Graduation Date

Spring 5-6-2017

Document Type

Dissertation

Degree Name

Doctor of Philosophy (PhD)

Programs

Health Services Research, Administration, and Policy

First Advisor

Dr. Preethy Nayar

Abstract

Population health management (PHM) is used to identify the needs of a population and to align strategies to improve the health of the population through care coordination. The Health Information Technology for Economic and Clinical Health (HITECH) Act of 2009 emphasized the meaningful use (MU) of electronic health records (EHRs) to improve clinical and population health outcomes. The American Recovery and Reinvestment Act (ARRA) of 2009 approved the EHRs incentives program for eligible hospitals to demonstrate the MU of EHRs. Further, eligible hospitals which failed to demonstrate the MU of EHRs could face payment adjustments. Given a heightened focus on MU of EHRs for PHM and a reimbursement policy that incentivizes the MU of EHRs for PHM, EHRs can play an important role in PHM. Therefore, it is important to study the correlates of MU of EHRs for PHM in hospitals.
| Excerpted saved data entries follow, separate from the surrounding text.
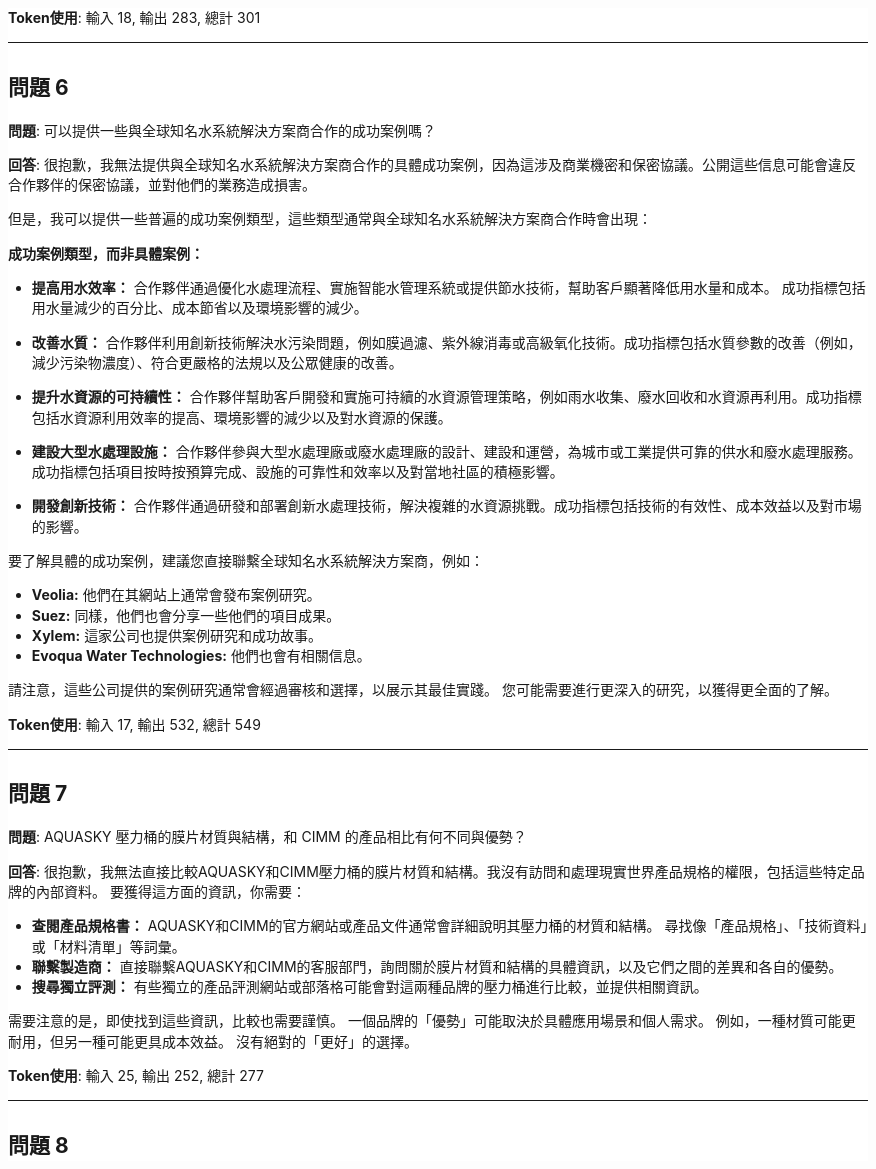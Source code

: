 
**Token使用**: 輸入 18, 輸出 283, 總計 301

---

## 問題 6

**問題**: 可以提供一些與全球知名水系統解決方案商合作的成功案例嗎？

**回答**: 很抱歉，我無法提供與全球知名水系統解決方案商合作的具體成功案例，因為這涉及商業機密和保密協議。公開這些信息可能會違反合作夥伴的保密協議，並對他們的業務造成損害。

但是，我可以提供一些普遍的成功案例類型，這些類型通常與全球知名水系統解決方案商合作時會出現：

**成功案例類型，而非具體案例：**

* **提高用水效率：**  合作夥伴通過優化水處理流程、實施智能水管理系統或提供節水技術，幫助客戶顯著降低用水量和成本。  成功指標包括用水量減少的百分比、成本節省以及環境影響的減少。

* **改善水質：**  合作夥伴利用創新技術解決水污染問題，例如膜過濾、紫外線消毒或高級氧化技術。成功指標包括水質參數的改善（例如，減少污染物濃度）、符合更嚴格的法規以及公眾健康的改善。

* **提升水資源的可持續性：**  合作夥伴幫助客戶開發和實施可持續的水資源管理策略，例如雨水收集、廢水回收和水資源再利用。成功指標包括水資源利用效率的提高、環境影響的減少以及對水資源的保護。

* **建設大型水處理設施：**  合作夥伴參與大型水處理廠或廢水處理廠的設計、建設和運營，為城市或工業提供可靠的供水和廢水處理服務。成功指標包括項目按時按預算完成、設施的可靠性和效率以及對當地社區的積極影響。

* **開發創新技術：**  合作夥伴通過研發和部署創新水處理技術，解決複雜的水資源挑戰。成功指標包括技術的有效性、成本效益以及對市場的影響。


要了解具體的成功案例，建議您直接聯繫全球知名水系統解決方案商，例如：

* **Veolia:**  他們在其網站上通常會發布案例研究。
* **Suez:**  同樣，他們也會分享一些他們的項目成果。
* **Xylem:**  這家公司也提供案例研究和成功故事。
* **Evoqua Water Technologies:**  他們也會有相關信息。


請注意，這些公司提供的案例研究通常會經過審核和選擇，以展示其最佳實踐。  您可能需要進行更深入的研究，以獲得更全面的了解。


**Token使用**: 輸入 17, 輸出 532, 總計 549

---

## 問題 7

**問題**: AQUASKY 壓力桶的膜片材質與結構，和 CIMM 的產品相比有何不同與優勢？

**回答**: 很抱歉，我無法直接比較AQUASKY和CIMM壓力桶的膜片材質和結構。我沒有訪問和處理現實世界產品規格的權限，包括這些特定品牌的內部資料。  要獲得這方面的資訊，你需要：

* **查閱產品規格書：**  AQUASKY和CIMM的官方網站或產品文件通常會詳細說明其壓力桶的材質和結構。  尋找像「產品規格」、「技術資料」或「材料清單」等詞彙。
* **聯繫製造商：** 直接聯繫AQUASKY和CIMM的客服部門，詢問關於膜片材質和結構的具體資訊，以及它們之間的差異和各自的優勢。
* **搜尋獨立評測：** 有些獨立的產品評測網站或部落格可能會對這兩種品牌的壓力桶進行比較，並提供相關資訊。


需要注意的是，即使找到這些資訊，比較也需要謹慎。  一個品牌的「優勢」可能取決於具體應用場景和個人需求。  例如，一種材質可能更耐用，但另一種可能更具成本效益。  沒有絕對的「更好」的選擇。


**Token使用**: 輸入 25, 輸出 252, 總計 277

---

## 問題 8
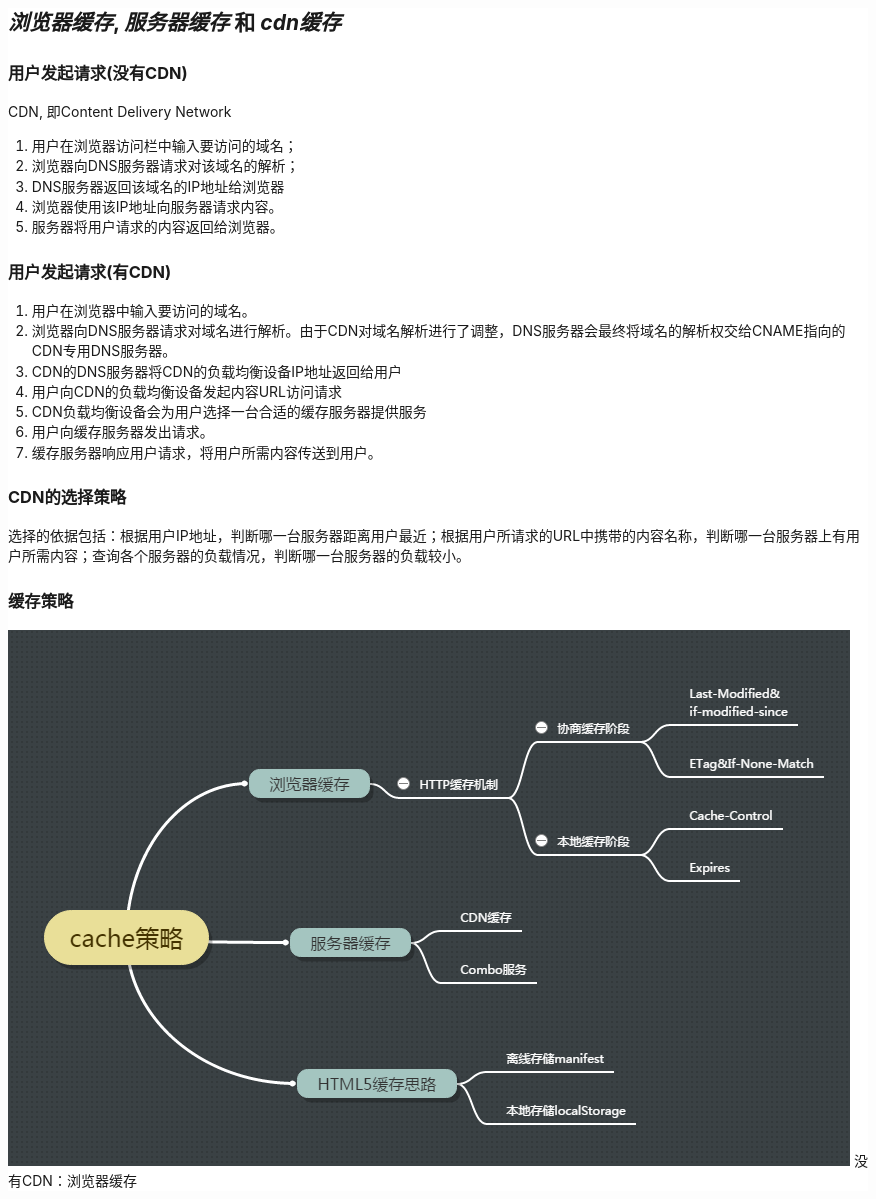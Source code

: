## *浏览器缓存*, *服务器缓存* 和 *cdn缓存*

### 用户发起请求(没有CDN)
CDN, 即Content Delivery Network
1. 用户在浏览器访问栏中输入要访问的域名；
2. 浏览器向DNS服务器请求对该域名的解析；
3. DNS服务器返回该域名的IP地址给浏览器
4. 浏览器使用该IP地址向服务器请求内容。
5. 服务器将用户请求的内容返回给浏览器。


### 用户发起请求(有CDN)

1. 用户在浏览器中输入要访问的域名。
2. 浏览器向DNS服务器请求对域名进行解析。由于CDN对域名解析进行了调整，DNS服务器会最终将域名的解析权交给CNAME指向的CDN专用DNS服务器。
3. CDN的DNS服务器将CDN的负载均衡设备IP地址返回给用户
4. 用户向CDN的负载均衡设备发起内容URL访问请求
5. CDN负载均衡设备会为用户选择一台合适的缓存服务器提供服务
6. 用户向缓存服务器发出请求。
7. 缓存服务器响应用户请求，将用户所需内容传送到用户。

### CDN的选择策略
选择的依据包括：根据用户IP地址，判断哪一台服务器距离用户最近；根据用户所请求的URL中携带的内容名称，判断哪一台服务器上有用户所需内容；查询各个服务器的负载情况，判断哪一台服务器的负载较小。

### 缓存策略
![cache](./assets/images/cache.png)
没有CDN：浏览器缓存
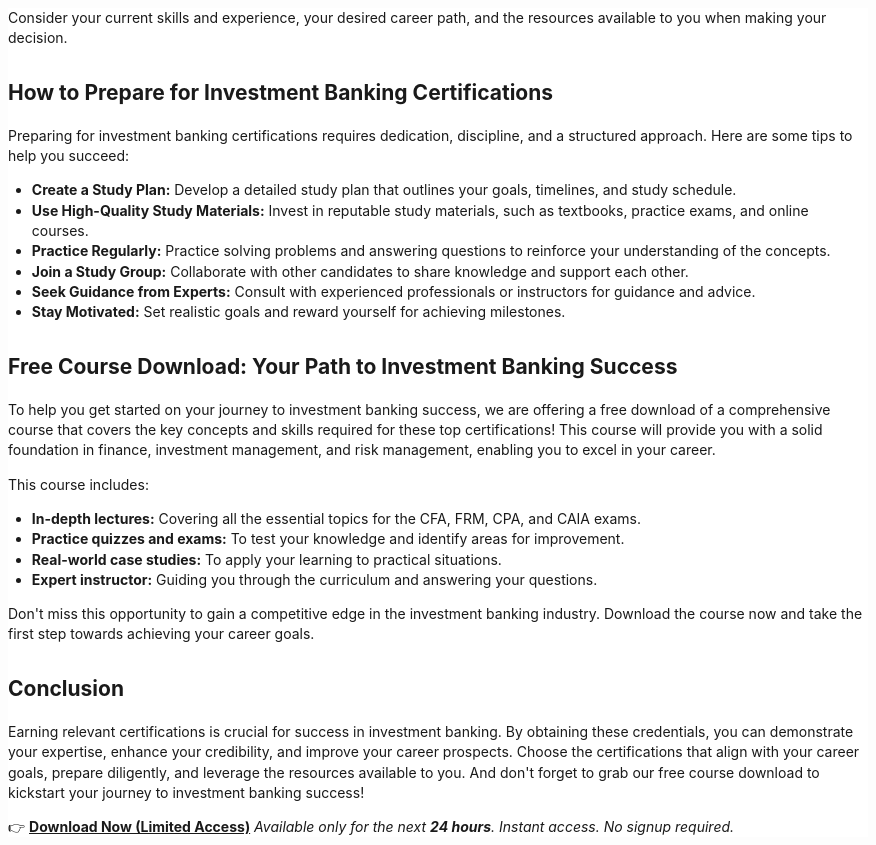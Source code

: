 Consider your current skills and experience, your desired career path, and the resources available to you when making your decision.

## How to Prepare for Investment Banking Certifications

Preparing for investment banking certifications requires dedication, discipline, and a structured approach. Here are some tips to help you succeed:

*   **Create a Study Plan:** Develop a detailed study plan that outlines your goals, timelines, and study schedule.
*   **Use High-Quality Study Materials:** Invest in reputable study materials, such as textbooks, practice exams, and online courses.
*   **Practice Regularly:** Practice solving problems and answering questions to reinforce your understanding of the concepts.
*   **Join a Study Group:** Collaborate with other candidates to share knowledge and support each other.
*   **Seek Guidance from Experts:** Consult with experienced professionals or instructors for guidance and advice.
*   **Stay Motivated:** Set realistic goals and reward yourself for achieving milestones.

## Free Course Download: Your Path to Investment Banking Success

To help you get started on your journey to investment banking success, we are offering a free download of a comprehensive course that covers the key concepts and skills required for these top certifications! This course will provide you with a solid foundation in finance, investment management, and risk management, enabling you to excel in your career.

This course includes:

*   **In-depth lectures:** Covering all the essential topics for the CFA, FRM, CPA, and CAIA exams.
*   **Practice quizzes and exams:** To test your knowledge and identify areas for improvement.
*   **Real-world case studies:** To apply your learning to practical situations.
*   **Expert instructor:** Guiding you through the curriculum and answering your questions.

Don't miss this opportunity to gain a competitive edge in the investment banking industry. Download the course now and take the first step towards achieving your career goals.

## Conclusion

Earning relevant certifications is crucial for success in investment banking. By obtaining these credentials, you can demonstrate your expertise, enhance your credibility, and improve your career prospects. Choose the certifications that align with your career goals, prepare diligently, and leverage the resources available to you. And don't forget to grab our free course download to kickstart your journey to investment banking success!

👉 [**Download Now (Limited Access)**](https://udemywork.com/best-certifications-for-investment-banking)
_Available only for the next **24 hours**._
_Instant access. No signup required._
This study examined the organizational and environmental correlates of the implementation of PHM objectives of MU of EHRs for PHM and the level of MU of EHRs for PHM in acute care hospitals in the United States (U.S). Three of the four dependent variables examined in this study were based on the three PHM objectives of MU of EHRs: 1) submission of electronic data to immunization registries, 2) submission of electronic data on reportable laboratory results to public health agencies, and 3) submission of electronic syndromic surveillance data to public health agencies. The level of MU of EHRs for PHM was a composite measure created using the aforementioned three PHM objectives.

This study used resource dependency theory to derive the conceptual model based on its constructs of munificence, uncertainty, and interdependence. This study used an observational, retrospective, multiple correlational study design with a one-year lag for independent variables to address the research objectives. The data for this study were obtained from the American Hospital Association Annual Survey Database 2013, Area Health Resource Files 2015-2016, Centers of Medicare and Medicaid Stage 1 and Stage 2 MU datafiles for year 2014, and state health policy levers compendium 2011-2013. Due to the hierarchical nature of the data, mixed effects regression models were used for the analyses. The study found the munificence construct operationalized as the size of the hospital, uncertainty construct operationalized as market competition, and interdependence construct operationalized as system membership, ownership control, and the stage of MU implementation of EHRs to be significantly associated with the MU of EHRs for PHM.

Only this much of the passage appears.